Various studies have shown that the prognostic value of GGT was stronger in a younger age group than an elderly one. An Austrian cohort study showed hazard ratios for log GGT level and CVD mortality of 2.03 and 2.60, respectively, in younger (< 60 years) men and women, which decreased to 1.42 and 1.52, respectively, in elderly (≥ 60 years) men and women9. A nested case–control study also reported that serum GGT could predict CVD mortality in participants younger than 70 years but had limited usefulness for risk stratification in those older than 70 years46. On the contrary, some recent studies have shown positive associations between GGT and mortality even in elderly subjects with the mean age of 70 years47,48. Because GGT activities are age-dependent and the upper limit of normal defined as the 95th percentile for GGT increases up to the age of 70 in men and throughout life in women49,50, differences in risk factors according to GGT level might be attenuated in elderly subjects. However, even though the positive associations between GGT level and all-cause, CVD, cancer, respiratory and liver mortality were weaker in elderly (≥ 65 years) versus younger (< 65 years) subjects in this study, the predictive value of GGT remained significant in both groups, demonstrating its use in risk assessment.

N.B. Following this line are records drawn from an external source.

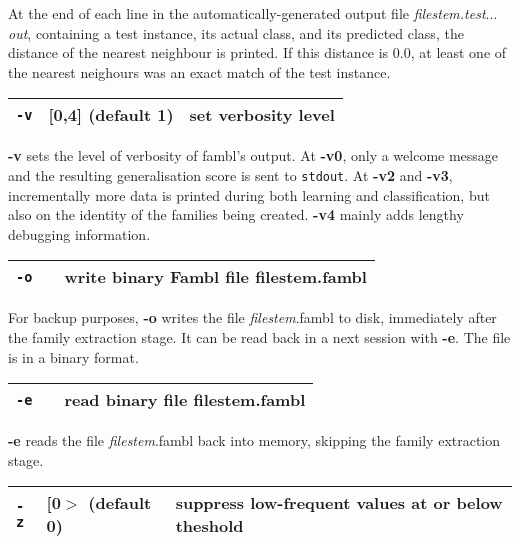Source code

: \documentclass[11pt]{article}
\begin{document}
At the end of each line in the automatically-generated output file
{\sl filestem.test$\ldots$out}, containing a test instance, its actual
class, and its predicted class, the distance of the nearest neighbour
is printed. If this distance is $0.0$, at least one of the nearest
neighours was an exact match of the test instance.
\ \\

\begin{tabular}{|p{}|p{}|p{}|}
\hline
{\tt -v} & [0,4] (default 1) & set verbosity level \\
\hline
\end{tabular}

{\bf -v} sets the level of verbosity of {\sc fambl}'s output. At {\bf
-v0}, only a welcome message and the resulting generalisation score is
sent to {\tt stdout}. At {\bf -v2} and {\bf -v3}, incrementally more
data is printed during both learning and classification, but also on
the identity of the families being created. {\bf -v4} mainly adds
lengthy debugging information.  
\ \\

\begin{tabular}{|p{}|p{}|p{}|}
\hline
{\tt -o} & & write binary Fambl file filestem.fambl \\
\hline
\end{tabular}

For backup purposes, {\bf -o} writes the file {\sl filestem}.fambl to
disk, immediately after the family extraction stage. It can be read
back in a next session with {\bf -e}. The file is in a binary format.
\ \\

\begin{tabular}{|p{}|p{}|p{}|}
\hline
{\tt -e} & & read binary file filestem.fambl \\
\hline
\end{tabular}

{\bf -e} reads the file {\sl filestem}.fambl back into memory,
skipping the family extraction stage.
\ \\

\begin{tabular}{|p{}|p{}|p{}|}
\hline {\tt -z} & [0$>$ (default 0) & suppress low-frequent values at
or below theshold \\ \hline
\end{tabular}
\end{document}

There are several limitations in our study. First, there is the possibility of unmeasured confounding, such as presence of non-alcoholic fatty liver disease (NAFLD), since elevated GGT level is frequently accompanied with NAFLD. As ultrasonography is not employed in the NHIS screening program, NAFLD could not be precisely assessed by ultrasound examination. However, we tried to adjust for possible confounders thoroughly, including metabolic risk factors and CCI score. Second, the 8.3-year duration of follow-up might limit the ability to capture related mortality, especially from liver disease. This limitation is balanced by the benefits of our nationwide, population-based study design. Third, our study could not capture the impact of longitudinal changes of GGT level on outcomes because we used a single measurement of GGT level. Finally, given the nature of this epidemiologic study nature, the mechanisms driving the association between GGT and mortality could not be addressed directly. At present, it is unclear whether high GGT has a causal role or is just an epiphenomenon of risk factors clustered in population with high GGT levels. Further studies are warranted to validate and elucidate the underlying mechanisms for our findings.

In conclusion, GGT is an independent predictor of overall and disease-specific mortality, with a dose–response relationship in a general population. The underlying mechanism and clinical implications of GGT-based prognostication warrant further investigation.